A Netflix wrzucił serial „Mindhunter” – o początkach pracy profilerów w FBI, w związku z czym mam nadzieję, że ten ogon wystarczy N. na dłużej, bo ja NIE MAM CZASU na duperele (jak gotowanie, pranie, mycie głowy…). A w kolejce czeka jeszcze „Przerwa”, belgijski serial, ale podobno w klimacie skandynawskich. Aha, i „Expanse”. Chyba zacznę wstawać o czwartej rano codziennie – nie tylko wtedy, kiedy N. jedzie w delegację.

A chińska stacja Tiangong coraz bliżej Ziemi, coraz bliżej… Jeszcze nie wiadomo, gdzie walnie – osobiście miałabym kilka propozycji.

10 Replies to “O OCZACH I OGONIE”

    • Przepis to prościzna: najpierw się obsmaża ogon, pokrojony na plastry 3 cm, lekko obtoczony w mące, na oliwie na mocnym ogniu. Po wyjęciu mięsa, w tym samym garze na tej samej oliwie obsmaża się cebulę, pora i 3 – 4 ząbki czosnku, całe (dałam 2 cebule), dodaje 3 marchewki w plasterkach, czerwoną paprykę w kostkę i 2 – 3 dojrzałe pomidory (dałam kartonik passaty, wiadomo).

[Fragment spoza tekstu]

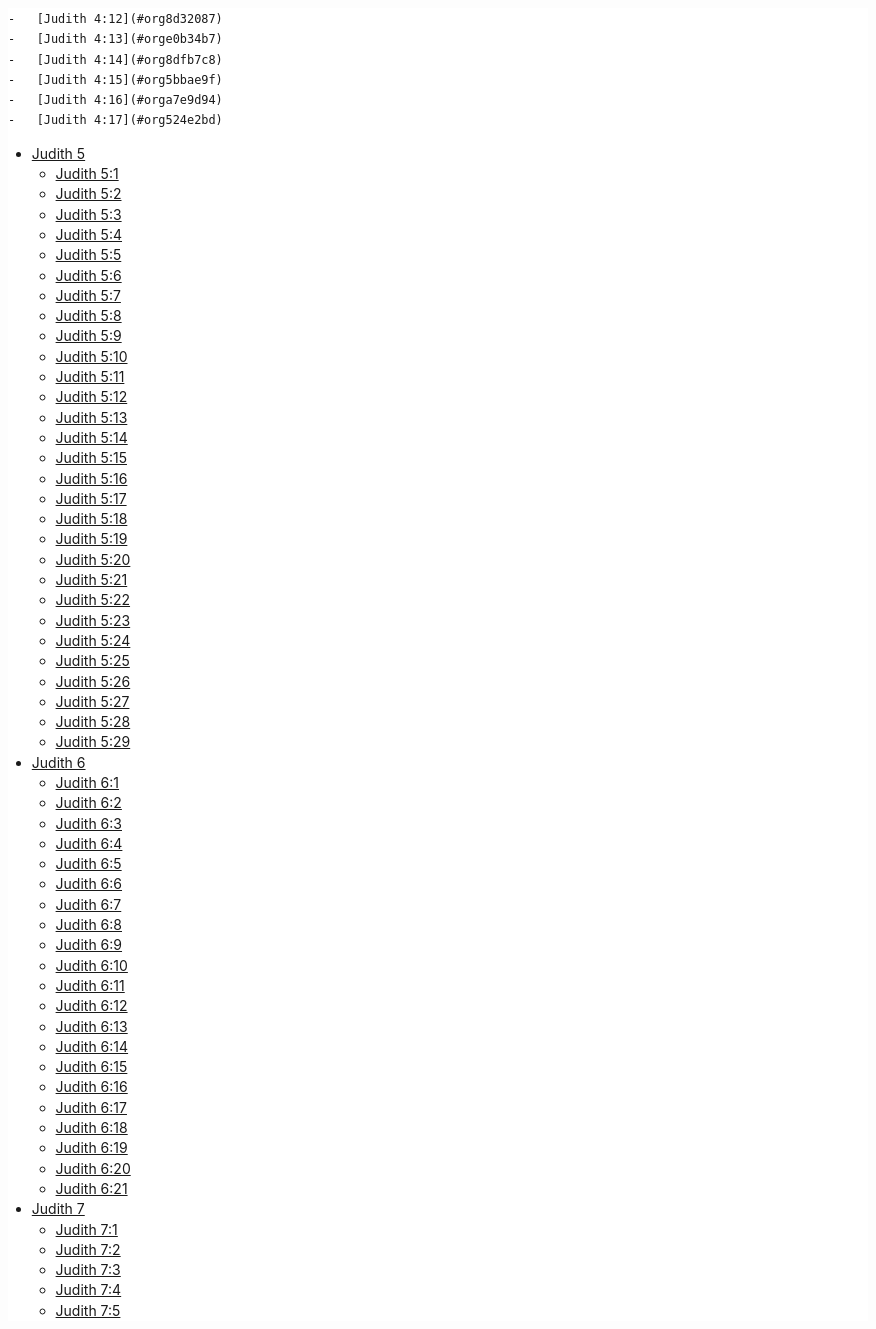     -   [Judith 4:12](#org8d32087)
    -   [Judith 4:13](#orge0b34b7)
    -   [Judith 4:14](#org8dfb7c8)
    -   [Judith 4:15](#org5bbae9f)
    -   [Judith 4:16](#orga7e9d94)
    -   [Judith 4:17](#org524e2bd)
-   [Judith 5](#org1062894)
    -   [Judith 5:1](#org0b0a6af)
    -   [Judith 5:2](#orge03575c)
    -   [Judith 5:3](#org3e098e3)
    -   [Judith 5:4](#orgb27f9bb)
    -   [Judith 5:5](#org9db8529)
    -   [Judith 5:6](#org4af9aa9)
    -   [Judith 5:7](#org76ade5c)
    -   [Judith 5:8](#org762e4f9)
    -   [Judith 5:9](#orgc07edd5)
    -   [Judith 5:10](#orgf68f4a1)
    -   [Judith 5:11](#org9504723)
    -   [Judith 5:12](#org9e422ea)
    -   [Judith 5:13](#org9211a6a)
    -   [Judith 5:14](#org5405c05)
    -   [Judith 5:15](#orgf6a87bf)
    -   [Judith 5:16](#org2bd6e31)
    -   [Judith 5:17](#org1f66976)
    -   [Judith 5:18](#org3b0b6c6)
    -   [Judith 5:19](#orga3319fd)
    -   [Judith 5:20](#org8cb6158)
    -   [Judith 5:21](#org5ecd013)
    -   [Judith 5:22](#orgffdfd53)
    -   [Judith 5:23](#orgc58ada6)
    -   [Judith 5:24](#orgc691ccb)
    -   [Judith 5:25](#org85b0525)
    -   [Judith 5:26](#orge56486c)
    -   [Judith 5:27](#orga60e9d3)
    -   [Judith 5:28](#org57a10fe)
    -   [Judith 5:29](#org7e08d1f)
-   [Judith 6](#orgf23af6a)
    -   [Judith 6:1](#orgb131393)
    -   [Judith 6:2](#org22426cf)
    -   [Judith 6:3](#org6dd686a)
    -   [Judith 6:4](#org8d535f6)
    -   [Judith 6:5](#orgce80f91)
    -   [Judith 6:6](#org8b7d445)
    -   [Judith 6:7](#org6893495)
    -   [Judith 6:8](#org1c66fc0)
    -   [Judith 6:9](#org4ce326a)
    -   [Judith 6:10](#orge1fd08d)
    -   [Judith 6:11](#orgb90199b)
    -   [Judith 6:12](#orgc445bc2)
    -   [Judith 6:13](#orge07473f)
    -   [Judith 6:14](#orgf30b6a7)
    -   [Judith 6:15](#orgbe989a6)
    -   [Judith 6:16](#orgeadd4bc)
    -   [Judith 6:17](#org550c3d9)
    -   [Judith 6:18](#orgc39c496)
    -   [Judith 6:19](#org4957e55)
    -   [Judith 6:20](#orgb9978a0)
    -   [Judith 6:21](#org418c48e)
-   [Judith 7](#orgf491950)
    -   [Judith 7:1](#orga142bda)
    -   [Judith 7:2](#orgfc70149)
    -   [Judith 7:3](#orgf2d6f21)
    -   [Judith 7:4](#orgd974635)
    -   [Judith 7:5](#orgfae28fe)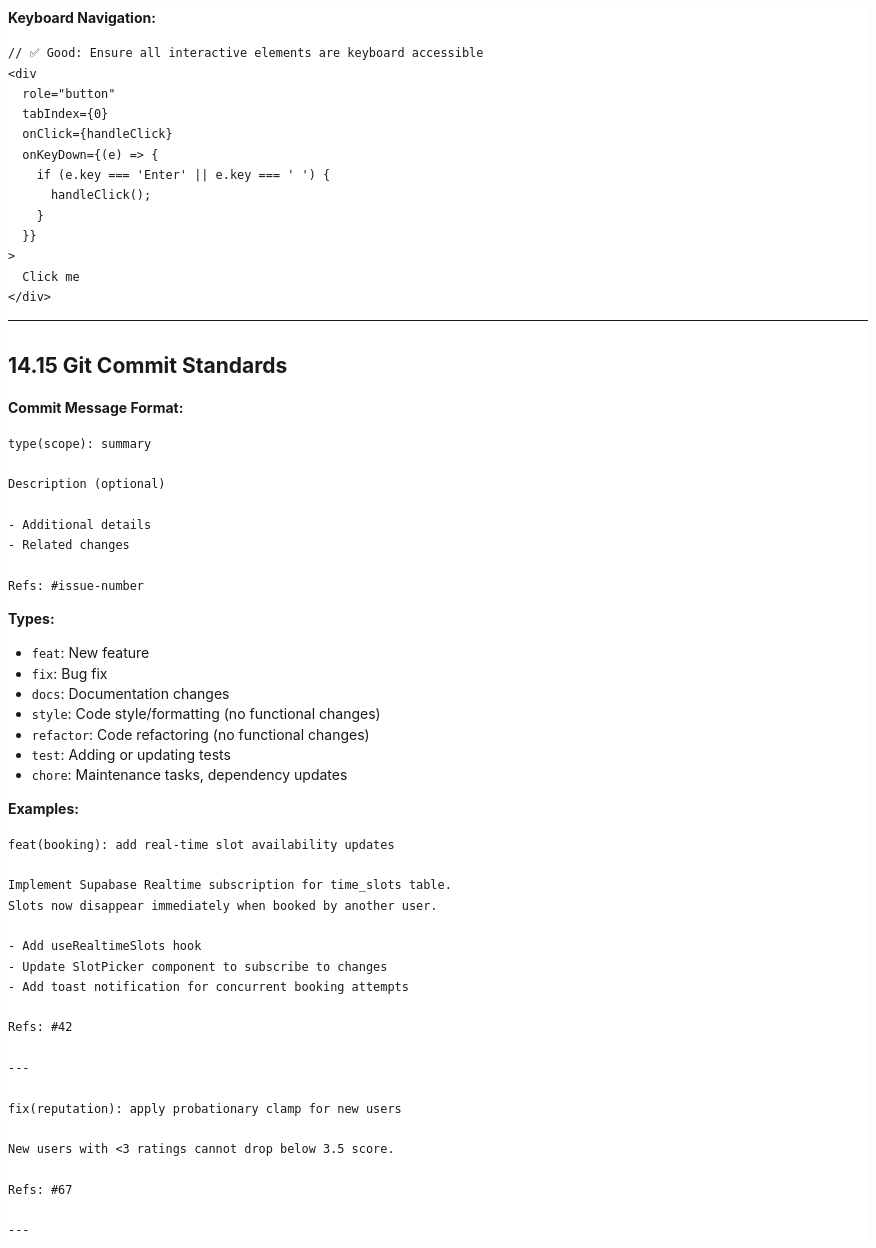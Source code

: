 **Keyboard Navigation:**

```tsx
// ✅ Good: Ensure all interactive elements are keyboard accessible
<div
  role="button"
  tabIndex={0}
  onClick={handleClick}
  onKeyDown={(e) => {
    if (e.key === 'Enter' || e.key === ' ') {
      handleClick();
    }
  }}
>
  Click me
</div>
```

---

## 14.15 Git Commit Standards

**Commit Message Format:**

```
type(scope): summary

Description (optional)

- Additional details
- Related changes

Refs: #issue-number
```

**Types:**
- `feat`: New feature
- `fix`: Bug fix
- `docs`: Documentation changes
- `style`: Code style/formatting (no functional changes)
- `refactor`: Code refactoring (no functional changes)
- `test`: Adding or updating tests
- `chore`: Maintenance tasks, dependency updates

**Examples:**

```
feat(booking): add real-time slot availability updates

Implement Supabase Realtime subscription for time_slots table.
Slots now disappear immediately when booked by another user.

- Add useRealtimeSlots hook
- Update SlotPicker component to subscribe to changes
- Add toast notification for concurrent booking attempts

Refs: #42

---

fix(reputation): apply probationary clamp for new users

New users with <3 ratings cannot drop below 3.5 score.

Refs: #67

---
```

Jak to się poddusi, to wsadza się ogon, zalewa BUTELKĄ CZERWONEGO WINA (ała!) i szklanką wody albo rosołu, dodaje liść laurowy i gotuje na mocnym ogniu. Jak pobulgocze z 15 minut, to zmniejsza się ogień, przykrywa i dusi, w sumie ma wyjść 3 godziny od zagotowania mięsa. Aha, tam gdzieś po drodze jeszcze dodałam sól i trochę wędzonej papryki w proszku. Hiszpańskie przepisy mówią, żeby jak już jest gotowe, to przetrzeć sos przez sito, ale mi smakuje taki z kawałkami marchewki. Jak sos za rzadki, to można go dodatkowo pogotować do zredukowania.
      Voila! Rabo de toro 🙂 W knajpach podają z ziemniaczkami pokrojonymi w kostkę i usmażonymi na oliwie, ale każdy inny ziemniak albo chlebek też się nada.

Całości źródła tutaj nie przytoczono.